Costs and Expenses. The Borrower agrees to pay the Agent all normal and customary fees, charges and expenses relating to the establishment and operation of this Credit Agreement and the Loan Documents and for services that may be provided to the Borrower by the Agent or Lender, including, but not limited to, debit fees, over-advance fees and wire transfer fees. The Borrower also agrees to reimburse the Agent, prior to and during the term hereof, for all reasonable out-of-pocket expenses incurred by the Agent or Lender in connection with the Loan Documents, including, but not limited to, filing fees, lien and judgment search fees, due diligence and collateral exam and inspection expenses, travel expenses, fees of outside auditors, bank fees, outside attorneys’ fees, fees of appraisers and any other reasonable fees or expenses. The Borrower hereby agrees to indemnify the Agent and Lender forthwith upon demand therefor in respect of all such costs and expenses.

 

 

19.

Security.

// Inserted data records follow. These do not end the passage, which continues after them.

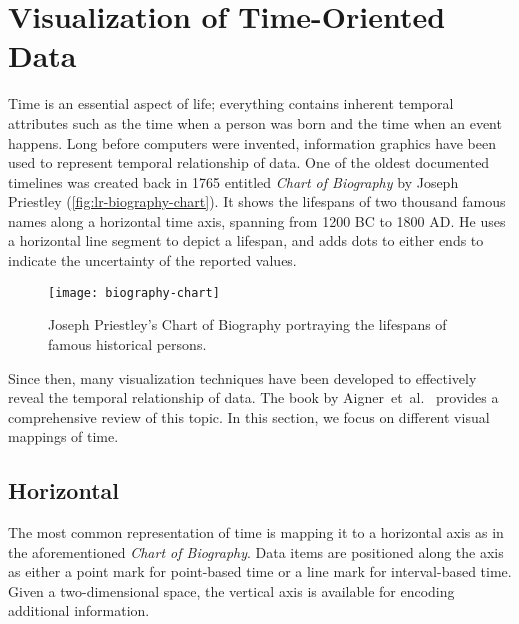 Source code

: \section{Visualization of Time-Oriented Data}
Time is an essential aspect of life; everything contains inherent temporal attributes such as the time when a person was born and the time when an event happens. Long before computers were invented, information graphics have been used to represent temporal relationship of data. One of the oldest documented timelines was created back in 1765 entitled \emph{Chart of Biography} by Joseph Priestley (\autoref{fig:lr-biography-chart}). It shows the lifespans of two thousand famous names along a horizontal time axis, spanning from 1200 BC to 1800 AD. He uses a horizontal line segment to depict a lifespan, and adds dots to either ends to indicate the uncertainty of the reported values. 

\begin{figure}[!htb]
	\centering
	\texttt{[image: biography-chart]}
	\caption{Joseph Priestley's Chart of Biography portraying the lifespans of famous historical persons. }
	\label{fig:lr-biography-chart}
\end{figure}

Since then, many visualization techniques have been developed to effectively reveal the temporal relationship of data. The book by Aigner~et~al.~\cite{Aigner2011} provides a comprehensive review of this topic. In this section, we focus on different visual mappings of time.

\subsection{Horizontal}
The most common representation of time is mapping it to a horizontal axis as in the aforementioned \emph{Chart of Biography}. Data items are positioned along the axis as either a point mark for point-based time or a line mark for interval-based time. Given a two-dimensional space, the vertical axis is available for encoding additional information.

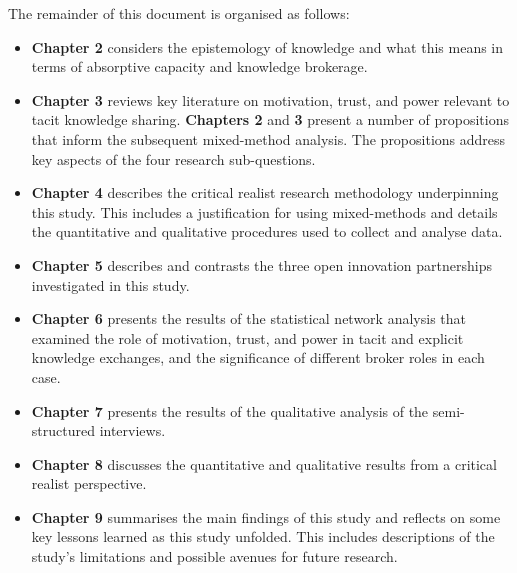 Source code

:The remainder of this document is organised as follows:

\begin{itemize}[leftmargin=0pt]
    \item[] \textbf{Chapter 2} considers the epistemology of knowledge and what this means in terms of absorptive capacity and knowledge brokerage.
    \item[] \textbf{Chapter 3} reviews key literature on motivation, trust, and power relevant to tacit knowledge sharing. \textbf{Chapters 2} and \textbf{3} present a number of propositions that inform the subsequent mixed-method analysis. The propositions address key aspects of the four research sub-questions. 
    
    \item[] \textbf{Chapter 4} describes the critical realist research methodology underpinning this study. This includes a justification for using mixed-methods and details the quantitative and qualitative procedures used to collect and analyse data.
    \item[] \textbf{Chapter 5} describes and contrasts the three open innovation partnerships investigated in this study.
    \item[] \textbf{Chapter 6} presents the results of the statistical network analysis that examined the role of motivation, trust, and power in tacit and explicit knowledge exchanges, and the significance of different broker roles in each case.
    \item[] \textbf{Chapter 7} presents the results of the qualitative analysis of the semi-structured interviews.
    \item[] \textbf{Chapter 8} discusses the quantitative and qualitative results from a critical realist perspective. 
    \item[] \textbf{Chapter 9} summarises the main findings of this study and reflects on some key lessons learned as this study unfolded. This includes descriptions of the study's limitations and possible avenues for future research. 
\end{itemize}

The Borrower and any other obligor under any Loan Document have granted or agreed to grant to the Agent (including, as may be applicable, for itself and/or in its capacity as administrative agent, collateral agent and representative for itself and other creditors), security interests, assignments or other interests as collateral security for the indebtedness hereunder, all of which secure the obligations owing hereunder. Each Lender irrevocably appoints the Agent to act on its behalf as administrative agent and collateral agent and, to the extent necessary, ratifies such appointment, and designates and authorizes the Agent as its attorney to take such actions on its behalf under the provisions of the Loan Documents and any ancillary document or security therefore and to exercise such powers and perform such duties as have been or may be delegated to the Agent.

 

 

20.

Miscellaneous.

 

 

a.

Waiver of Notice. The Borrower waives presentment, protest, notice of dishonour, days of grace and the right of set-off. The failure of the Agent to exercise any rights hereunder in any particular instance shall not constitute a waiver thereof in that or any subsequent instance.

 

 

b.

Waiver and Amendment. Any provision of this Credit Agreement may be waived, amended or modified only upon the written consent of both the Borrower and Agent.

 

 

c.

Restriction on Transfer. This Credit Agreement may only be transferred in compliance with applicable provincial and federal laws. All rights and obligations of the Borrower and Agent shall be binding upon and benefit the successors, assigns, heirs, and administrators of the parties.

 

 

d.

No Assignment. This Credit Agreement or the rights or obligations hereunder may be transferred or assigned by the Agent or any Lender, provided that, unless a Default has occurred and is continuing, the Agent or applicable Lender shall be obliged to give the Borrower written notice of such transfer. The Borrower may not transfer or assign all or any part of its obligations hereunder without the prior written consent of Agent.

 

 

e.

Governing Law and Attornment. This Credit Agreement shall be governed by and interpreted in accordance with the laws of the State of New York (without regard to the conflict of laws principles thereof). Without prejudice to the ability of the Agent to enforce this Credit Agreement in any other proper jurisdiction, the Borrower hereby irrevocably submits and attorns to the non-exclusive jurisdiction of the courts of the State of New York in connection herewith.

 

 

f.

Severability. If any of the provisions of this Credit Agreement is held invalid, such invalidity shall not affect the other provisions hereof that can be given effect without the invalid provision, and to this end the provisions hereof are intended to be and shall be deemed severable.

 

 

g.

Notices. All notices and other communications given to or made upon any party hereto shall, except as otherwise expressly herein provided, be in writing and mailed via certified mail, faxed or delivered to the respective parties in accordance with any subsequent written direction from the recipient party to the sending party delivered in accordance with this Section, or at such parties last known address or email or fax number. All such notices and other communications shall, except as otherwise expressly herein provided, be effective upon (i) delivery if delivered by hand; (ii) the third (3rd) Business Day after the date sent, in the case of certified mail; (iii) receipt, in the case of a fax or email.

 

 

h.

Definitions. The following terms shall have the meanings set forth below.

 

“Business Day” means any day that is not a Saturday, Sunday, or other day on which banks in Toronto, Ontario are closed.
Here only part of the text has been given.